Version 1.2 of the PCI DSS is Official
October 1, 2008 saw the official release of Version 1.2 of the Payment Card Industry Data Security Standard (PCI DSS)
Version 1.2 is effective immediately and version 1.1 of the standard will die on Dec. 31, 2008. The updated standard and supporting documentation is available on the Council’s Web site.
The new version is designed to simplify the language of the standard by adding clarifications and explanations. According to an article on Market Watch, The PCI Security Standards Council says there re no major changes to compliance requirements but Wired Equivalent Privacy (WEP) must be thing of the past as of June 2010. It’s not soon enough, in my opinion.

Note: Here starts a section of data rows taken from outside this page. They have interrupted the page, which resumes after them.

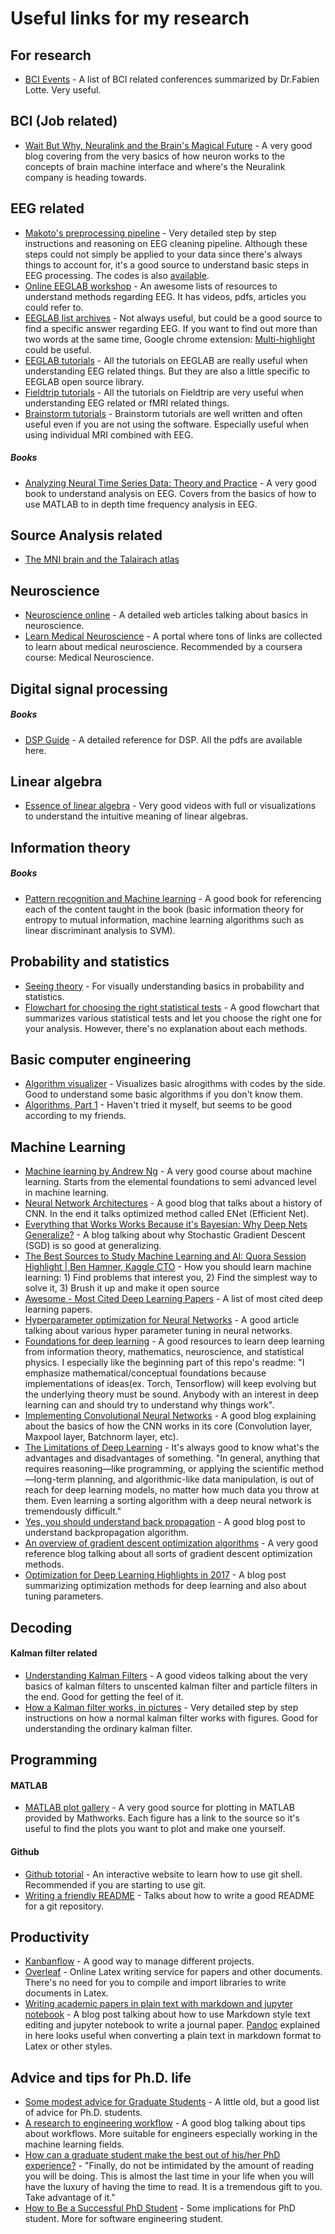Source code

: # Useful links for my research
## For research
* [BCI Events](https://sites.google.com/site/fabienlotte/conferences) - A list of BCI related conferences summarized by Dr.Fabien Lotte. Very useful.

## BCI (Job related)
* [Wait But Why, Neuralink and the Brain's Magical Future](https://waitbutwhy.com/2017/04/neuralink.html) - A very good blog covering from the very basics of how neuron works to the concepts of brain machine interface and where's the Neuralink company is heading towards.

## EEG related
* [Makoto's preprocessing pipeline](https://sccn.ucsd.edu/wiki/Makoto's_preprocessing_pipeline) - Very detailed step by step instructions and reasoning on EEG cleaning pipeline. Although these steps could not simply be applied to your data since there's always things to account for, it's a good source to understand basic steps in EEG processing. The codes is also [available](https://sccn.ucsd.edu/wiki/Makoto%27s_useful_EEGLAB_code#Example_of_batch_code_to_preprocess_multiple_subjects_.2801.2F12.2F2017_updated.29).
* [Online EEGLAB workshop](https://sccn.ucsd.edu/wiki/Online_EEGLAB_Workshop) - An awesome lists of resources to understand methods regarding EEG. It has videos, pdfs, articles you could refer to.
* [EEGLAB list archives](https://sccn.ucsd.edu/pipermail/eeglablist/) - Not always useful, but could be a good source to find a specific answer regarding EEG. If you want to find out more than two words at the same time, Google chrome extension: [Multi-highlight](https://chrome.google.com/webstore/detail/multi-highlight/pfgfgjlejbbpfmcfjhdmikihihddeeji) could be useful.
* [EEGLAB tutorials](https://sccn.ucsd.edu/wiki/EEGLAB_Wiki) - All the tutorials on EEGLAB are really useful when understanding EEG related things. But they are also a little specific to EEGLAB open source library.
* [Fieldtrip tutorials](http://www.fieldtriptoolbox.org/tutorial) - All the tutorials on Fieldtrip are very useful when understanding EEG related or fMRI related things.
* [Brainstorm tutorials](http://neuroimage.usc.edu/brainstorm/Tutorials) - Brainstorm tutorials are well written and often useful even if you are not using the software. Especially useful when using individual MRI combined with EEG.

##### Books
* [Analyzing Neural Time Series Data: Theory and Practice](https://www.amazon.com/Analyzing-Neural-Time-Data-Neuropsychology/dp/0262019876/ref=sr_1_2?ie=UTF8&qid=1497147525&sr=8-2&keywords=mike+x+cohen) - A very good book to understand analysis on EEG. Covers from the basics of how to use MATLAB to in depth time frequency analysis in EEG.

## Source Analysis related
* [The MNI brain and the Talairach atlas](http://www.nil.wustl.edu/labs/kevin/man/answers/mnispace.html)

## Neuroscience
* [Neuroscience online](http://neuroscience.uth.tmc.edu/toc.htm) - A detailed web articles talking about basics in neuroscience.
* [Learn Medical Neuroscience](http://www.learnmedicalneuroscience.nl/) - A portal where tons of links are collected to learn about medical neuroscience. Recommended by a coursera course: Medical Neuroscience.

## Digital signal processing
##### Books
* [DSP Guide](http://www.dspguide.com/pdfbook.htm) - A detailed reference for DSP. All the pdfs are available here.

## Linear algebra
* [Essence of linear algebra](https://www.youtube.com/playlist?list=PLZHQObOWTQDPD3MizzM2xVFitgF8hE_ab) - Very good videos with full or visualizations to understand the intuitive meaning of linear algebras.

## Information theory
##### Books
* [Pattern recognition and Machine learning](https://www.amazon.com/Pattern-Recognition-Learning-Information-Statistics/dp/0387310738/ref=sr_1_1?ie=UTF8&qid=1497147849&sr=8-1&keywords=pattern+recognition+and+machine+learning) - A good book for referencing each of the content taught in the book (basic information theory for entropy to mutual information, machine learning algorithms such as linear discriminant analysis to SVM).

## Probability and statistics
* [Seeing theory](http://students.brown.edu/seeing-theory/) - For visually understanding basics in probability and statistics.
* [Flowchart for choosing the right statistical tests](http://abacus.bates.edu/~ganderso/biology/resources/stats_flow_chart_v2014.pdf) - A good flowchart that summarizes various statistical tests and let you choose the right one for your analysis. However, there's no explanation about each methods.

## Basic computer engineering
* [Algorithm visualizer](http://algo-visualizer.jasonpark.me/) - Visualizes basic alrogithms with codes by the side. Good to understand some basic algorithms if you don't know them.
* [Algorithms, Part 1](https://www.coursera.org/learn/algorithms-part1) - Haven't tried it myself, but seems to be good according to my friends.

## Machine Learning
* [Machine learning by Andrew Ng](https://www.coursera.org/learn/machine-learning) - A very good course about machine learning. Starts from the elemental foundations to semi advanced level in machine learning.
* [Neural Network Architectures](https://medium.com/towards-data-science/neural-network-architectures-156e5bad51ba) - A good blog that talks about a history of CNN. In the end it talks optimized method called ENet (Efficient Net).
* [Everything that Works Works Because it's Bayesian: Why Deep Nets Generalize?](http://www.inference.vc/everything-that-works-works-because-its-bayesian-2/) - A blog talking about why Stochastic Gradient Descent (SGD) is so good at generalizing.
* [The Best Sources to Study Machine Learning and AI: Quora Session Highlight | Ben Hamner, Kaggle CTO](http://blog.kaggle.com/2017/04/17/the-best-sources-to-study-machine-learning-and-ai-with-ben-hamner-kaggle-cto/) - How you should learn machine learning: 1) Find problems that interest you, 2) Find the simplest way to solve it, 3) Brush it up and make it open source
* [Awesome - Most Cited Deep Learning Papers](https://github.com/terryum/awesome-deep-learning-papers) - A list of most cited deep learning papers.
* [Hyperparameter optimization for Neural Networks](http://neupy.com/2016/12/17/hyperparameter_optimization_for_neural_networks.html) - A good article talking about various hyper parameter tuning in neural networks.
* [Foundations for deep learning](https://github.com/pauli-space/foundations_for_deep_learning) - A good resources to learn deep learning from information theory, mathematics, neuroscience, and statistical physics. I especially like the beginning part of this repo's readme: "I emphasize mathematical/conceptual foundations because implementations of ideas(ex. Torch, Tensorflow) will keep evolving but the underlying theory must be sound. Anybody with an interest in deep learning can and should try to understand why things work".
* [Implementing Convolutional Neural Networks](http://deepnotes.io/implementing-cnn) - A good blog explaining about the basics of how the CNN works in its core (Convolution layer, Maxpool layer, Batchnorm layer, etc).
* [The Limitations of Deep Learning](https://blog.keras.io/the-limitations-of-deep-learning.html) - It's always good to know what's the advantages and disadvantages of something. "In general, anything that requires reasoning—like programming, or applying the scientific method—long-term planning, and algorithmic-like data manipulation, is out of reach for deep learning models, no matter how much data you throw at them. Even learning a sorting algorithm with a deep neural network is tremendously difficult."
* [Yes, you should understand back propagation](https://medium.com/@karpathy/yes-you-should-understand-backprop-e2f06eab496b) - A good blog post to understand backpropagation algorithm.
* [An overview of gradient descent optimization algorithms](http://ruder.io/optimizing-gradient-descent/) - A very good reference blog talking about all sorts of gradient descent optimization methods.
* [Optimization for Deep Learning Highlights in 2017](http://ruder.io/deep-learning-optimization-2017/index.html) - A blog post summarizing optimization methods for deep learning and also about tuning parameters.

## Decoding
#### Kalman filter related
* [Understanding Kalman Filters](https://www.mathworks.com/videos/series/understanding-kalman-filters.html) - A good videos talking about the very basics of kalman filters to unscented kalman filter and particle filters in the end. Good for getting the feel of it.
* [How a Kalman filter works, in pictures](http://www.bzarg.com/p/how-a-kalman-filter-works-in-pictures/) - Very detailed step by step instructions on how a normal kalman filter works with figures. Good for understanding the ordinary kalman filter.

## Programming
#### MATLAB
* [MATLAB plot gallery](https://www.mathworks.com/products/matlab/plot-gallery.html) - A very good source for plotting in MATLAB provided by Mathworks. Each figure has a link to the source so it's useful to find the plots you want to plot and make one yourself.

#### Github
* [Github totorial](https://try.github.io/levels/1/challenges/1) - An interactive website to learn how to use git shell. Recommended if you are starting to use git.
* [Writing a friendly README](http://rowanmanning.com/posts/writing-a-friendly-readme/) - Talks about how to write a good README for a git repository.

## Productivity
* [Kanbanflow](https://kanbanflow.com) - A good way to manage different projects.
* [Overleaf](https://www.overleaf.com/) - Online Latex writing service for papers and other documents. There's no need for you to compile and import libraries to write documents in Latex.
* [Writing academic papers in plain text with markdown and jupyter notebook](https://sylvaindeville.net/2015/07/17/writing-academic-papers-in-plain-text-with-markdown-and-jupyter-notebook/) - A blog post talking about how to use Markdown style text editing and jupyter notebook to write a journal paper. [Pandoc](http://pandoc.org/) explained in here looks useful when converting a plain text in markdown format to Latex or other styles.

## Advice and tips for Ph.D. life
* [Some modest advice for Graduate Students](http://stearnslab.yale.edu/some-modest-advice-graduate-students) - A little old, but a good list of advice for Ph.D. students.
* [A research to engineering workflow](http://dustintran.com/blog/a-research-to-engineering-workflow) - A good blog talking about tips about workflows. More suitable for engineers especially working in the machine learning fields.
* [How can a graduate student make the best out of his/her PhD experience?](https://www.quora.com/How-can-a-graduate-student-make-the-best-out-of-his-her-PhD-experience/answer/William-Beeman?share=c300e563&srid=uLAWM) - "Finally, do not be intimidated by the amount of reading you will be doing. This is almost the last time in your life when you will have the luxury of having the time to read. It is a tremendous gift to you. Take advantage of it."
* [How to Be a Successful PhD Student](http://people.cs.umass.edu/~wallach/how_to_be_a_successful_phd_student.pdf) - Some implications for PhD student. More for software engineering student.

“This latest revision to the PCI DSS is welcome news for merchants and service providers as they grapple with the latest security threats to their payment transactions systems,” said Diana Kelley, partner and analyst with SecurityCurve, a data security consultancy. “The clarifications and language revisions should go a long way in easing implementation questions and help to reduce compliance costs.”
As merchants, we might argue that having to change out our wireless processing terminals isn’t exactly “welcome news” in the current economic climate, but certainly a simplification of the standard’s language is. I only scanned the document but it seems they’ve done a good bit to make it easier to understand and, as a result, easier to assure compliance. That’s a big point in the Council’s favor.